Maybe if they created a web page for easylist and then hosted that + the lists directly on CF pages, maybe that would considered as web content?
It probably means that their DDoS protection needs to use JS to get some trust signals
Web content is for consumption by people.
Just tack on a .html file extension and add a <html> tag at top and bottom…problem solved
So does this mean any site with a security.txt file is violating cloudflares ToS?
How about robots.txt, since security.txt is looked at by humans, but robots.txt is almost exclusively looked at by non web browser clients.
Pwned Passwords project by Troy Hunt is served by CloudFlare cache. I don't know scale of bandwidth usage by Pwned Passwords. But CloudFlare can definitely make the similar arrangement here too.
This is a bit different though. You are basically taking away a main revenue stream from websites, your main clients. That sounds like bad optics for them.
I can understand but my reply was with reference in parent comment

> A great opportunity right now for CloudFlare to win some goodwill and PR by helping out EasyList for free right now.

Wouldn't their R2 service tick all the boxes for this one?

https://developers.cloudflare.com/r2/platform/pricing/

Sounds like they'd probably be in for at least $500/mo on this which doesn't seem like a lot if you're serving the amount of data EasyList is doing, but is a lot if your previous hosting costs were "free".
Most requests will be in the background or in Cron jobs. Captcha wouldn't be possible in those situations as it would never be seen by anyone.
I’m not sure a captcha would help though. These aren’t intentional attack requests, they’re “legitimate” requests by a clueless developer’s app that happened to get popular.

They just need to serve either an empty response or an intentionally broken rule to break the misbehaving browser and force its developers to fix it.

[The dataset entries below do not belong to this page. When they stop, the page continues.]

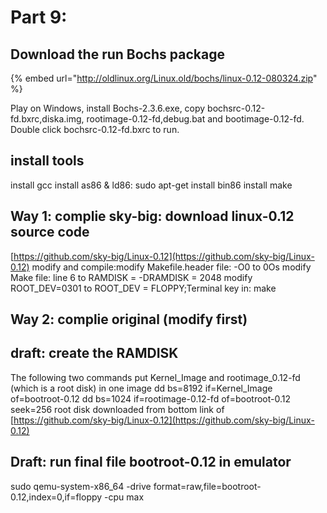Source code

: # Part 9:

## Download the run Bochs package

{% embed url="http://oldlinux.org/Linux.old/bochs/linux-0.12-080324.zip" %}

Play on Windows, install Bochs-2.3.6.exe, copy bochsrc-0.12-fd.bxrc,diska.img, rootimage-0.12-fd,debug.bat and bootimage-0.12-fd. Double click bochsrc-0.12-fd.bxrc to run.

## install tools

install gcc install as86 & ld86: sudo apt-get install bin86 install make

## Way 1: complie sky-big: download linux-0.12 source code

[https://github.com/sky-big/Linux-0.12](https://github.com/sky-big/Linux-0.12) modify and compile:modify Makefile.header file: -O0 to 0Os modify Make file: line 6 to RAMDISK = -DRAMDISK = 2048 modify ROOT\_DEV=0301 to ROOT\_DEV = FLOPPY;Terminal key in: make

## Way 2: complie original \(modify first\)

## draft: create the RAMDISK

The following two commands put Kernel\_Image and rootimage\_0.12-fd \(which is a root disk\) in one image dd bs=8192 if=Kernel\_Image of=bootroot-0.12 dd bs=1024 if=rootimage-0.12-fd of=bootroot-0.12 seek=256 root disk downloaded from bottom link of [https://github.com/sky-big/Linux-0.12](https://github.com/sky-big/Linux-0.12)



## Draft: run final file bootroot-0.12 in emulator

sudo qemu-system-x86\_64 -drive format=raw,file=bootroot-0.12,index=0,if=floppy -cpu max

Yes there is of course that as well!
> EasyList is hosted on Github and proxied with CloudFlare. Unfortunately, CloudFlare does not allow non-enterprise users use that much traffic, and now all requests to the EasyList file are getting throttled.

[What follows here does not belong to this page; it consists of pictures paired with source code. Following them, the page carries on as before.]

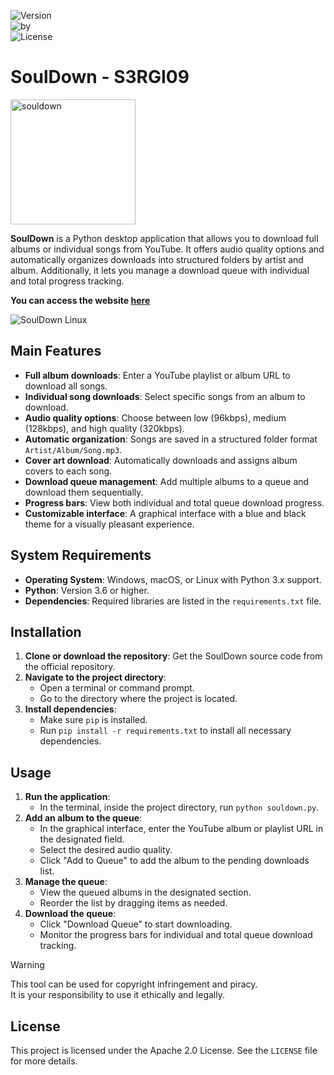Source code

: ![Version](https://img.shields.io/badge/version-Stable1.0-green)  
![by](https://img.shields.io/badge/by-S3RGI09-blue)  
![License](https://img.shields.io/badge/license-Apache2.0-purple)  

# SoulDown - S3RGI09  
<img src="https://github.com/user-attachments/assets/6e1c5313-af7a-4a8e-9ef2-52825c9e577d" alt="souldown" width="200">  

**SoulDown** is a Python desktop application that allows you to download full albums or individual songs from YouTube. It offers audio quality options and automatically organizes downloads into structured folders by artist and album. Additionally, it lets you manage a download queue with individual and total progress tracking.  

**You can access the website [here](https://s3rgi09.github.io/SoulDown/)**  

![SoulDown Linux](https://github.com/user-attachments/assets/c7661cc5-9ddf-4a38-851e-894079fc8d11)


## Main Features  

- **Full album downloads**: Enter a YouTube playlist or album URL to download all songs.  
- **Individual song downloads**: Select specific songs from an album to download.  
- **Audio quality options**: Choose between low (96kbps), medium (128kbps), and high quality (320kbps).  
- **Automatic organization**: Songs are saved in a structured folder format `Artist/Album/Song.mp3`.  
- **Cover art download**: Automatically downloads and assigns album covers to each song.  
- **Download queue management**: Add multiple albums to a queue and download them sequentially.  
- **Progress bars**: View both individual and total queue download progress.  
- **Customizable interface**: A graphical interface with a blue and black theme for a visually pleasant experience.  

## System Requirements  

- **Operating System**: Windows, macOS, or Linux with Python 3.x support.  
- **Python**: Version 3.6 or higher.  
- **Dependencies**: Required libraries are listed in the `requirements.txt` file.  

## Installation  

1. **Clone or download the repository**: Get the SoulDown source code from the official repository.  
2. **Navigate to the project directory**:  
   - Open a terminal or command prompt.  
   - Go to the directory where the project is located.  
3. **Install dependencies**:  
   - Make sure `pip` is installed.  
   - Run `pip install -r requirements.txt` to install all necessary dependencies.  

## Usage  

1. **Run the application**:  
   - In the terminal, inside the project directory, run `python souldown.py`.  
2. **Add an album to the queue**:  
   - In the graphical interface, enter the YouTube album or playlist URL in the designated field.  
   - Select the desired audio quality.  
   - Click "Add to Queue" to add the album to the pending downloads list.  
3. **Manage the queue**:  
   - View the queued albums in the designated section.  
   - Reorder the list by dragging items as needed.  
4. **Download the queue**:  
   - Click "Download Queue" to start downloading.  
   - Monitor the progress bars for individual and total queue download tracking.  

>[!warning]  
>This tool can be used for copyright infringement and piracy.  
>It is your responsibility to use it ethically and legally.  

## License  

This project is licensed under the Apache 2.0 License. See the `LICENSE` file for more details.

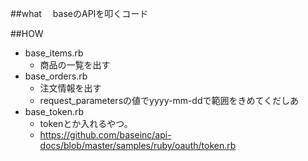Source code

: ##what
　baseのAPIを叩くコード

##HOW
 - base_items.rb
    - 商品の一覧を出す
 - base_orders.rb
    - 注文情報を出す
    - request_parametersの値でyyyy-mm-ddで範囲をきめてくだしあ
 - base_token.rb
    - tokenとか入れるやつ。
    - https://github.com/baseinc/api-docs/blob/master/samples/ruby/oauth/token.rb   
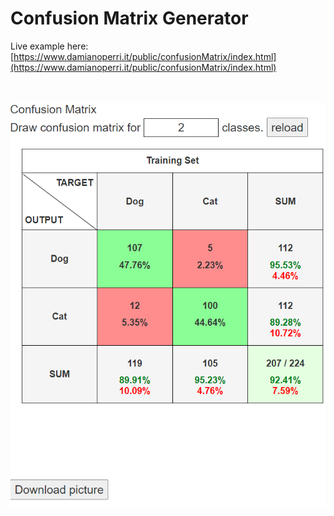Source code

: # Confusion Matrix Generator
Live example here: [https://www.damianoperri.it/public/confusionMatrix/index.html](https://www.damianoperri.it/public/confusionMatrix/index.html)


<br><br>
<img width="600" src="example.png?raw=true">
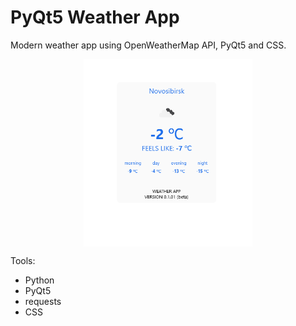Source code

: # PyQt5 Weather App

Modern weather app using OpenWeatherMap API, PyQt5 and CSS. 

<img src="./screenshots/todayWeatherWidget.png" style="height: 300px; display:block; margin-left: auto; margin-right: auto;">

Tools:
* Python
* PyQt5
* requests
* CSS
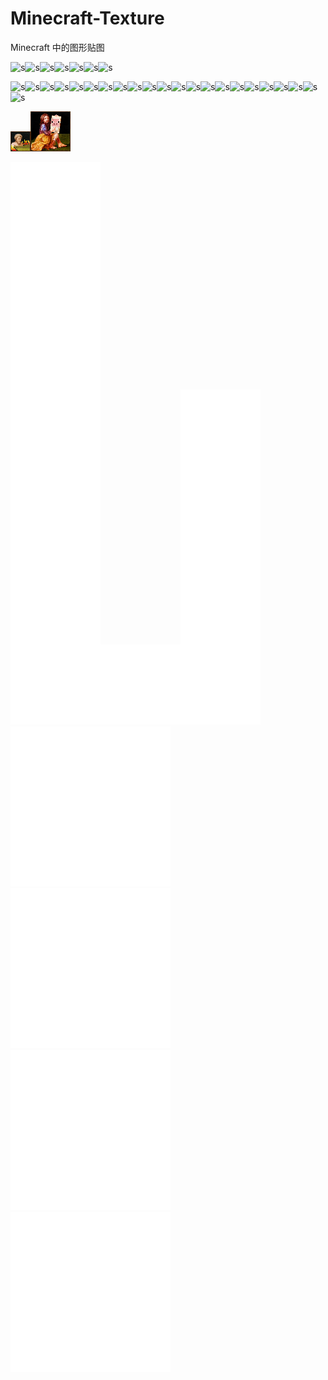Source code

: # Minecraft-Texture

Minecraft 中的图形贴图

![s](./贴图/item/ico/pufferfish_bucket.ico)![s](./贴图/item/ico/book.ico)![s](./贴图/item/ico/cooked_porkchop.ico)![s](./贴图/item/ico/diamond.ico)![s](./贴图/item/ico/feather.ico)![s](./贴图/item/ico/glow_berries.ico)![s](./贴图/item/ico/honey_bottle.ico)

![s](./贴图/item/ico/knowledge_book.ico)![s](./贴图/item/ico/iron_sword.ico)![s](./贴图/item/ico/lantern.ico)![s](./贴图/item/ico/music_disc_5.ico)![s](./贴图/item/ico/nether_star.ico)![s](./贴图/item/ico/recovery_compass_22.ico)![s](./贴图/item/ico/shears.ico)![s](./贴图/item/ico/sweet_berries.ico)![s](./贴图/item/ico/water_bucket.ico)![s](./贴图/block/ico/acacia_sapling.ico)![s](./贴图/block/ico/slime_block.ico)![s](./贴图/block/ico/white_stained_glass.ico)![s](./贴图/block/ico/wither_rose.ico)![s](./贴图/mob_effect/ico/absorption.ico)![s](./贴图/mob_effect/ico/bad_omen.ico)![s](./贴图/mob_effect/ico/blindness.ico)![s](./贴图/mob_effect/ico/conduit_power.ico)![s](./贴图/mob_effect/ico/darkness.ico)![s](./贴图/mob_effect/ico/dolphins_grace.ico)![s](./贴图/mob_effect/ico/fire_resistance.ico)![s](./贴图/mob_effect/ico/glowing.ico)![s](./贴图/mob_effect/ico/slow_falling.ico)

![s](./贴图/painting/bust.png)![s](./贴图/painting/pigscene.png)



![s](./贴图/font/accented.png)![s](./贴图/font/ascii.png)![s](./贴图/font/nonlatin_european.png)![s](./贴图/font/unicode_page_3a.png)![s](./贴图/font/unicode_page_3b.png)![s](./贴图/font/unicode_page_15.png)![s](./贴图/font/unicode_page_aa.png)
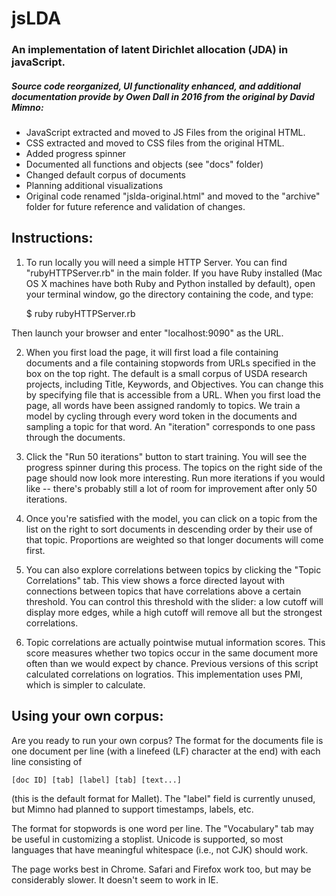 jsLDA
=====

### An implementation of latent Dirichlet allocation (JDA) in javaScript.

##### Source code reorganized, UI functionality enhanced, and additional documentation provide by Owen Dall in 2016 from the original by David Mimno:

* JavaScript extracted and moved to JS Files from the original HTML.
* CSS extracted and moved to CSS files from the original HTML.
* Added progress spinner
* Documented all functions and objects (see "docs" folder)
* Changed default corpus of documents
* Planning additional visualizations
*   Original code renamed "jslda-original.html" and moved to the "archive" folder for future reference and validation of changes.



Instructions:
------------

1. To run locally you will need a simple HTTP Server.  You can find "rubyHTTPServer.rb" in the main folder.  If you have Ruby installed (Mac OS X machines have both Ruby and Python installed by default), open your terminal window, go the directory containing the code, and type:

    $ ruby rubyHTTPServer.rb

Then launch your browser and enter "localhost:9090" as the URL.

2. When you first load the page, it will first load a file containing documents and a file containing stopwords from URLs specified in the box on the top right. The default is a small corpus of USDA research projects, including Title, Keywords, and Objectives.  You can change this by specifying file that is accessible from a URL. When you first load the page, all words have been assigned randomly to topics.
We train a model by cycling through every word token in the documents and sampling a topic for that word.
An "iteration" corresponds to one pass through the documents.

3. Click the "Run 50 iterations" button to start training. You will see the progress spinner during this process. The topics on the right side of the page should now look more interesting. Run more iterations if you would like -- there's probably still a lot of room for improvement after only 50 iterations.

4. Once you're satisfied with the model, you can click on a topic from the list on the right to sort documents in descending order by their use of that topic. Proportions are weighted so that longer documents will come first.

5. You can also explore correlations between topics by clicking the "Topic Correlations" tab. This view shows a force directed layout with connections between topics that have correlations above a certain threshold. You can control this threshold with the slider: a low cutoff will display more edges, while a high cutoff will remove all but the strongest correlations.

6. Topic correlations are actually pointwise mutual information scores. This score measures whether two topics occur
in the same document more often than we would expect by chance. Previous versions of this script calculated correlations
on logratios. This implementation uses PMI, which is simpler to calculate.

Using your own corpus:
---------------------

Are you ready to run your own corpus? The format for the documents file is one document per line (with a linefeed (LF) character at the end) with each line consisting of

    [doc ID] [tab] [label] [tab] [text...]

(this is the default format for Mallet). The "label" field is currently unused, but Mimno had planned  to support timestamps, labels, etc.

The format for stopwords is one word per line. The "Vocabulary" tab may be useful in customizing a stoplist. Unicode is supported, so most languages that have meaningful whitespace (i.e., not CJK) should work.

The page works best in Chrome. Safari and Firefox work too, but may be considerably slower. It doesn't seem to work in IE.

> EasyList tried to reach out to CloudFlare support, but the latter said they could not help. Moreover, serving EasyList actually may violate the CloudFlare ToS.

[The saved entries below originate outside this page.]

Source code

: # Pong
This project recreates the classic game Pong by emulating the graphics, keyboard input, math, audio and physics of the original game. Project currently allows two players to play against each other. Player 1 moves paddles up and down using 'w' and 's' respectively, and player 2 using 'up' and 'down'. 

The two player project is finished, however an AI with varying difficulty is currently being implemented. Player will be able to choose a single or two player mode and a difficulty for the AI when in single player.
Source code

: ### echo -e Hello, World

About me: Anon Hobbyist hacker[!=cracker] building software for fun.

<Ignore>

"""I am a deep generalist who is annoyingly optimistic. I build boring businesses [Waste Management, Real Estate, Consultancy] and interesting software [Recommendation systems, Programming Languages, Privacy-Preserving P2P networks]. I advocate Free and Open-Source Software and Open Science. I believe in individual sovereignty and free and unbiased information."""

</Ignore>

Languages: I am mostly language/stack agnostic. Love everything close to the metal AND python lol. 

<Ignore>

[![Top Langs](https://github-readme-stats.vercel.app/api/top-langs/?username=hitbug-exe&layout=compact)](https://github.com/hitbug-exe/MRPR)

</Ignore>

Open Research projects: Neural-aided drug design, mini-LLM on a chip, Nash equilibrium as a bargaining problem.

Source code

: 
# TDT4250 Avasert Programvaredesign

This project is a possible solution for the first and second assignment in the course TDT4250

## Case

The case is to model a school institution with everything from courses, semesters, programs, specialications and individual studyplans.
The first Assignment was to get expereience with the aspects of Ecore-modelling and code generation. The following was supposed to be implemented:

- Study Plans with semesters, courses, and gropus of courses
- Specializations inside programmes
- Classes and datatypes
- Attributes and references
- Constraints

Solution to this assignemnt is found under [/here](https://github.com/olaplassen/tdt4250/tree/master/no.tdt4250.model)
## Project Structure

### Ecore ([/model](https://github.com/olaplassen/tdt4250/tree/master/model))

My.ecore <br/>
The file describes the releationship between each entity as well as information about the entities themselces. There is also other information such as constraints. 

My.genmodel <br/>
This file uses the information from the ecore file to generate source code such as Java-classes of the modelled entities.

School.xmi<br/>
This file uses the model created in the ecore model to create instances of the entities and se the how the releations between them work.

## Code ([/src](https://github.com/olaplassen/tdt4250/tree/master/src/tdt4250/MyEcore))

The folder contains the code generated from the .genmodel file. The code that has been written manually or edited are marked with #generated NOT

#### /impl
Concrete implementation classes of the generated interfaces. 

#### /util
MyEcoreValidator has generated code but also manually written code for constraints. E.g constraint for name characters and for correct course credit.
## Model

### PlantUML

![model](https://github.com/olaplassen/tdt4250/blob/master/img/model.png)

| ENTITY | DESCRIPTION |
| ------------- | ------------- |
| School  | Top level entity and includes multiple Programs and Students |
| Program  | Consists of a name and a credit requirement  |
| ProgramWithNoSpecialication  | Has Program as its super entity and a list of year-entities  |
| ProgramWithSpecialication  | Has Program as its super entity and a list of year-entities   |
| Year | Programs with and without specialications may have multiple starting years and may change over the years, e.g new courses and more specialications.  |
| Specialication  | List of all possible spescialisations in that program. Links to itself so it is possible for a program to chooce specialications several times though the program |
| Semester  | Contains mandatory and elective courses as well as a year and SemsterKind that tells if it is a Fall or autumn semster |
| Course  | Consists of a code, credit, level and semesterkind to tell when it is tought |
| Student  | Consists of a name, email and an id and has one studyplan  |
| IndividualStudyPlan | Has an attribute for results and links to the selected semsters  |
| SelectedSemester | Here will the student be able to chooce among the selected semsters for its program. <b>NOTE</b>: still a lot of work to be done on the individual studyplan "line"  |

Seeing the comments from Cloudflare here, looks like the HN machine has yet again worked its magic to get appropriate attention!

A captcha for all 600 million internet users seems like overkill. Maybe a smaller subnet range.
that would break everyone in India not using one of those broken browsers
They are already serving access denied replies, so I assume they can identify the browsers via user agent or similar?

If so, returning a bogus file that blocks everything and adding a comment in that list asking the developers to use caching or mirroring the file should be fine.

I wonder if those browsers honor the list when fetching the update though. Would be awesome if you could just add easylist and lock out further requests right on the device.

Browser developers can choose to fake user-agents. Brave uses a generic chrome user agent so it cannot be differentiated from regular Chrome.
Everyone in the world is impacted if the site goes down under load. Changing that to everyone in a particular country (perhaps with a given user agent if the free plan allows expressions) would still be an improvement even if other work is needed.